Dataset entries
○ ○ ○ ○ ○ ○ ○
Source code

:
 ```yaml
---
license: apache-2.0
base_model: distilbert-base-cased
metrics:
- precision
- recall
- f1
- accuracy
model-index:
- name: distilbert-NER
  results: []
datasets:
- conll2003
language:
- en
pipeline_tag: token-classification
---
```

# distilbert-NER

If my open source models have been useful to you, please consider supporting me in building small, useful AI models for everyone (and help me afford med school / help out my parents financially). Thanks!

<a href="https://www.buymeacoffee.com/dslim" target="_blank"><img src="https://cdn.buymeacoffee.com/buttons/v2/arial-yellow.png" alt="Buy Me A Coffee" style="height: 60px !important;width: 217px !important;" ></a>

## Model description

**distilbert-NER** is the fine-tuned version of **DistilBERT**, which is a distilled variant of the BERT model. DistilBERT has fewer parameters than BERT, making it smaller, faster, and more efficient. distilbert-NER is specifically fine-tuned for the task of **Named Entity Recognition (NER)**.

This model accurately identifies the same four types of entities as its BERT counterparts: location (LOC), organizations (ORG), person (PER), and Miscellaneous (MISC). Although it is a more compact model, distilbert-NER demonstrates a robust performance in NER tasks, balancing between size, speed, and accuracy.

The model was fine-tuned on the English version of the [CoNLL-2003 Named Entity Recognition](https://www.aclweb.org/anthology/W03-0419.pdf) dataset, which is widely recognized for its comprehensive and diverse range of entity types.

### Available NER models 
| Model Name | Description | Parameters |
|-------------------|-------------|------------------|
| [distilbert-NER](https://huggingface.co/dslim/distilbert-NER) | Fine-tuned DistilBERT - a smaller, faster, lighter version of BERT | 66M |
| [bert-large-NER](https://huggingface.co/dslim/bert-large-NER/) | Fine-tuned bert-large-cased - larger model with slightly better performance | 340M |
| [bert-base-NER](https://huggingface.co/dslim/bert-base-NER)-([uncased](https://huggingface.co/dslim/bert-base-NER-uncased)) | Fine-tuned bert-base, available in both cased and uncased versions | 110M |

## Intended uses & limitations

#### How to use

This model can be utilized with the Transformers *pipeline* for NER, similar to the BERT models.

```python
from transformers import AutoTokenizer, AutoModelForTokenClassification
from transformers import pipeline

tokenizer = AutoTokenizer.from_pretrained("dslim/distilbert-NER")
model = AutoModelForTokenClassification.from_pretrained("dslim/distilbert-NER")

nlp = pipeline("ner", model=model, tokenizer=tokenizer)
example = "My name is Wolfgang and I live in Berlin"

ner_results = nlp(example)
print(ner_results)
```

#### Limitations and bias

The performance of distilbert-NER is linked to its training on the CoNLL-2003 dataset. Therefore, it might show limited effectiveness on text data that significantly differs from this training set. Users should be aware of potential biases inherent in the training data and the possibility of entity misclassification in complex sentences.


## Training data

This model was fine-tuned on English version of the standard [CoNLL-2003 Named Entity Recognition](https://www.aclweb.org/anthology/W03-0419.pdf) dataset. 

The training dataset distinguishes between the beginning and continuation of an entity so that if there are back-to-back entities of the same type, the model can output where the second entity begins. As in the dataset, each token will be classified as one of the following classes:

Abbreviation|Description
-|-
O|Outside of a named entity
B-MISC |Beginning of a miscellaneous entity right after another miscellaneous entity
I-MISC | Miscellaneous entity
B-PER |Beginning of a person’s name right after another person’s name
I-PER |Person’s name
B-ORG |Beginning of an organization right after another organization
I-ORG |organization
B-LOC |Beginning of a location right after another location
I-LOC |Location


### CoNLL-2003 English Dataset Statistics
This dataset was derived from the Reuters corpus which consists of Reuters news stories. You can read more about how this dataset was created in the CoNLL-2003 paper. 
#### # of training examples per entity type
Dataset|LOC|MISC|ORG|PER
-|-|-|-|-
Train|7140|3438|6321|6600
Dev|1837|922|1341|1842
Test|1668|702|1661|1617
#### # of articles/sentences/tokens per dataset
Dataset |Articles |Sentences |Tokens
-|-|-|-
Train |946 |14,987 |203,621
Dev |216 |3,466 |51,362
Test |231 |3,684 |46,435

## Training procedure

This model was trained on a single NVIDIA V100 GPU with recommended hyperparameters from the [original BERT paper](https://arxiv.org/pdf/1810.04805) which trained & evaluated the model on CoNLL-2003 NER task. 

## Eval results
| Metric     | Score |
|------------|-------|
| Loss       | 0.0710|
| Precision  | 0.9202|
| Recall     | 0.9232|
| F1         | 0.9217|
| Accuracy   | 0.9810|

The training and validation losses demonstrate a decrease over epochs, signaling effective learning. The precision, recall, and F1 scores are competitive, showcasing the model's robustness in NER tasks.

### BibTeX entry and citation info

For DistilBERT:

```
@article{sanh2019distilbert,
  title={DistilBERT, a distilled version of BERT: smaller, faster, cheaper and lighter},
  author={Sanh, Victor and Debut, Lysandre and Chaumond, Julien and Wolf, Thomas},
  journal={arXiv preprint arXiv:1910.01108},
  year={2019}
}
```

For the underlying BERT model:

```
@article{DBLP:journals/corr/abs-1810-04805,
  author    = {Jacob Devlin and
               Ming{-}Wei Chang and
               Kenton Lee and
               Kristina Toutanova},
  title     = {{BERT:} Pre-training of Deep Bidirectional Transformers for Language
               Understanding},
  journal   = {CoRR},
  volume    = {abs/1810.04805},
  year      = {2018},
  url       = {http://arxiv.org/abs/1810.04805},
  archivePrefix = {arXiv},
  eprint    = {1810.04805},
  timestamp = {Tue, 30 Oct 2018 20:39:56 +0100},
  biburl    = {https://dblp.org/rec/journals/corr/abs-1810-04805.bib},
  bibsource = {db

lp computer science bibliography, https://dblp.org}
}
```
○ ○ ○ ○ ○ ○ ○
◆ **Work instruction**
Where a line above holds the string "cased", show that line.

◆ **Response to this task**
base_model: distilbert-base-cased
| [bert-large-NER](https://huggingface.co/dslim/bert-large-NER/) | Fine-tuned bert-large-cased - larger model with slightly better performance | 340M |
| [bert-base-NER](https://huggingface.co/dslim/bert-base-NER)-([uncased](https://huggingface.co/dslim/bert-base-NER-uncased)) | Fine-tuned bert-base, available in both cased and uncased versions | 110M |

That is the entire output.